“Fringe” Finale Promises An Emotional End

Star John Noble and producer J.H. Wyman sound off on providing closure to the sci-fi cult favorite

Fringe” may have been truer to its title in terms of r appeal, but that didn’t stop the show, which stars Joshua Jackson and John Noble, from seeing its storyline through to its series finale, culminating with its 100th episode airing Jan. 18.

Even as its lead characters were exploring some of the most mind-bending plotlines ever found on network television, Fox’s cult sci-fi hit was following its own extraordinary journey, remaining on the air for five seasons due largely to a small-ish but passionate and highly targeted fanbase that convinced the network to keep it on the air.

As the series finally weaves many of its long-running storylines together and reveals secrets closely held for five seasons, writer/producer/showrunner J.H. Wyman and Noble – the series’ breakout star thanks to his charismatically quirky turn as resident mad scientist Walter Bishop – reflect on creating appropriate closure for “Fringe.”

J.H. Wyman:
It's a tough order writing a series finale, because you're going to have people that like it and people that don't. That's just the way it is. So at the end of the day, I just had to basically answer the question truthfully. ‘What would I want? And how can I tell the truth, and how can I make sure that I can move people?’

John Noble: I think we were all apprehensive to see what would happen in the finale.  We didn’t know until really quite late in the piece how Joel would finish it off. I can honestly say that it was everything that I had hoped it could possibly be. 

Wyman: I just said, 'Well, as a huge fan of television, what would I want? What would I really, really want?’ And that is two things: I would want to make sure that everything happened logically. Not tricks, not bring in another universe or another thing, or it's all a dream. No – we have enough emotion here for real, honest, good stories. And number two is I really wanted people to leave and think, ‘I have hope.
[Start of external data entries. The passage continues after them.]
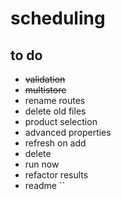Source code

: # scheduling

## to do
- ~~validation~~
- ~~multistore~~
- rename routes
- delete old files
- product selection
- advanced properties
- refresh on add
- delete
- run now
- refactor results
- readme
``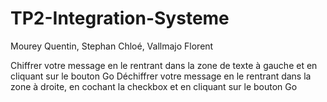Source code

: # TP2-Integration-Systeme 
Mourey Quentin, Stephan Chloé, Vallmajo Florent 

Chiffrer votre message en le rentrant dans la zone de texte à gauche et en cliquant sur le bouton Go 
Déchiffrer votre message en le rentrant dans la zone à droite, en cochant la checkbox et en cliquant sur le bouton Go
I know where they are. They're just like a universe away, and it was worthwhile, and I feel like nobody pulled the rug out from underneath me.’ 
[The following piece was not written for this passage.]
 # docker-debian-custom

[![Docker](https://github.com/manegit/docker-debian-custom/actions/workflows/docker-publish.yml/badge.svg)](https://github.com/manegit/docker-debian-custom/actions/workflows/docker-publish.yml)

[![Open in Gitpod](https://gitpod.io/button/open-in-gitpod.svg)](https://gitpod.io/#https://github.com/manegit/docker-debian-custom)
The way that Walter’s relationship with Peter plays out in particular in the finale is really quite remarkable. That’s something we had to do, because we spent so much time – and I know that the fans love the relationship between Peter and Walter so much and we certainly paid homage to that and brought it home, I believe, really strongly. I would love to have had an episode with each of the characters. I do have some beautiful moments with Jasika [Nicole] and Anna [Torv] as well. 

Wyman: This year was a bit different because I actually called each one of them and told them the whole journey beforehand, which I never did. I'm always a very secretive person as far as stories are concerned. I never really communicated where I was going for a whole host of reasons, but they got used to it.
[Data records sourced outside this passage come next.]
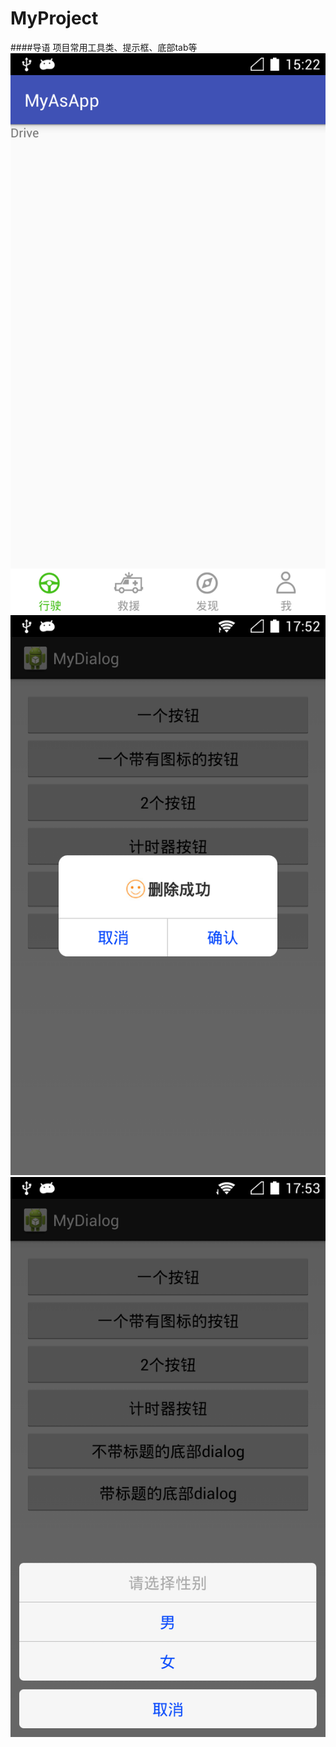 # MyProject
####导语
项目常用工具类、提示框、底部tab等
![tab](tab_button.png)
![mydialog](MyDialog1.png)
![mydialog](MyDialog2.png)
The last day on set was really quite fun.  We were all kind of buoyed up. It was one of those nights that go forever. I think we finished at nine in the morning or something, but we had a lot of fun.  I can remember we all got a fit of the giggles halfway through the night, which is probably really inappropriate. All of us were doing a scene together. I don’t know. It was just hilarious. I couldn’t get my lines out, which is very unusual for me. I just kept getting it wrong and we were all laughing a lot. 

The series finale of "Fringe" will air Jan. 18 at 8 p.m. ET on Fox.